All of lore.kernel.org
 help / color / mirror / Atom feed
From: Bart Van Assche <bart.vanassche@sandisk.com>
To: Vitaly Kuznetsov <vkuznets@redhat.com>,
	"James E.J. Bottomley" <JBottomley@odin.com>
Cc: linux-scsi@vger.kernel.org, linux-kernel@vger.kernel.org,
	"K. Y. Srinivasan" <kys@microsoft.com>
Subject: Re: [PATCH] scsi_sysfs: protect against double execution of __scsi_remove_device()
Date: Thu, 22 Oct 2015 10:33:06 -0700	[thread overview]
Message-ID: <56291DD2.90104@sandisk.com> (raw)
In-Reply-To: <1445533954-19857-1-git-send-email-vkuznets@redhat.com>

On 10/22/2015 10:12 AM, Vitaly Kuznetsov wrote:
> On some host errors storvsc module tries to remove sdev by scheduling a job
> which does the following:
>
>     sdev = scsi_device_lookup(wrk->host, 0, 0, wrk->lun);
>     if (sdev) {
>         scsi_remove_device(sdev);
>         scsi_device_put(sdev);
>     }
>
> While this code seems correct the following crash is observed:
>
>   general protection fault: 0000 [#1] SMP DEBUG_PAGEALLOC
>   RIP: 0010:[<ffffffff81169979>]  [<ffffffff81169979>] bdi_destroy+0x39/0x220
>   ...
>   [<ffffffff814aecdc>] ? _raw_spin_unlock_irq+0x2c/0x40
>   [<ffffffff8127b7db>] blk_cleanup_queue+0x17b/0x270
>   [<ffffffffa00b54c4>] __scsi_remove_device+0x54/0xd0 [scsi_mod]

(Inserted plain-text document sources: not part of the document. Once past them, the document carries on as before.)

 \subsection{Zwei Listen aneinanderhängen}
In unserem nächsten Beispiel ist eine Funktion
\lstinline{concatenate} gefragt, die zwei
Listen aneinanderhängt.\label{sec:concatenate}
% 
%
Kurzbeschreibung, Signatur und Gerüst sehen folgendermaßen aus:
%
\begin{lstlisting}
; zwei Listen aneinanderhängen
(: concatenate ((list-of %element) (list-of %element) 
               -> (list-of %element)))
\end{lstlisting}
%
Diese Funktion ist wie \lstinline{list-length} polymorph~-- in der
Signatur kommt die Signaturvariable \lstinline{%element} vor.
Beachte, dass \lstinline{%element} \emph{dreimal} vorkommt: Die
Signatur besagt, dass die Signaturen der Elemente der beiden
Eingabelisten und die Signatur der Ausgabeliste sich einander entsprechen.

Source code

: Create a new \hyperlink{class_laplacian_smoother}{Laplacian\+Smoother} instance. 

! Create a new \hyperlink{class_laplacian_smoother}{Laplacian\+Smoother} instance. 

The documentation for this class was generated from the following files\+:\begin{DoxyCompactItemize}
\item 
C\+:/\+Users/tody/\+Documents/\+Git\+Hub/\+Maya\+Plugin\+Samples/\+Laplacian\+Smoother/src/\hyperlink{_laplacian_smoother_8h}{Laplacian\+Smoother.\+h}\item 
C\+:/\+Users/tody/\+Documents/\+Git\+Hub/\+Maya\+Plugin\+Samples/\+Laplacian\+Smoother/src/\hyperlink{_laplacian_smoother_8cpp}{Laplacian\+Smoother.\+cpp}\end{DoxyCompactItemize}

>   [<ffffffffa00b556b>] scsi_remove_device+0x2b/0x40 [scsi_mod]
>   [<ffffffffa00ec47d>] storvsc_remove_lun+0x3d/0x60 [hv_storvsc]
>   [<ffffffff81080791>] process_one_work+0x1b1/0x530
>   ...
>
> The problem comes with the fact that many such jobs (for the same device)
> are being scheduled simultaneously. While scsi_remove_device() uses
> shost->scan_mutex and scsi_device_lookup() will fail for a device in
> SDEV_DEL state there is no protection against someone who did
> scsi_device_lookup() before we actually entered __scsi_remove_device(). So
> the whole scenario looks like that: two callers do simultaneous (or
> preemption happens) calls to scsi_device_lookup() ant these calls succeed
> for all of them, after that both callers try doing scsi_remove_device().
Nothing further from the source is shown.